[Source texts of formatted documents]
= Beginning of Section =

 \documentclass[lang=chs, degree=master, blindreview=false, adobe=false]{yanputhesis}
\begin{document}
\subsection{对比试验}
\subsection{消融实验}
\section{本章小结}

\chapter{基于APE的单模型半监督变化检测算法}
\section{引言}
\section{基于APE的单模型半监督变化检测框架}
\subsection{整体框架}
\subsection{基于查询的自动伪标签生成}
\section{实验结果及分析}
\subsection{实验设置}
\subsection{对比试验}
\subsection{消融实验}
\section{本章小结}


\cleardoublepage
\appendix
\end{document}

= End of Section =

- **Your task**: Report, as a bare number, how many lines above contain the string "subsection".

- **The answer**: 7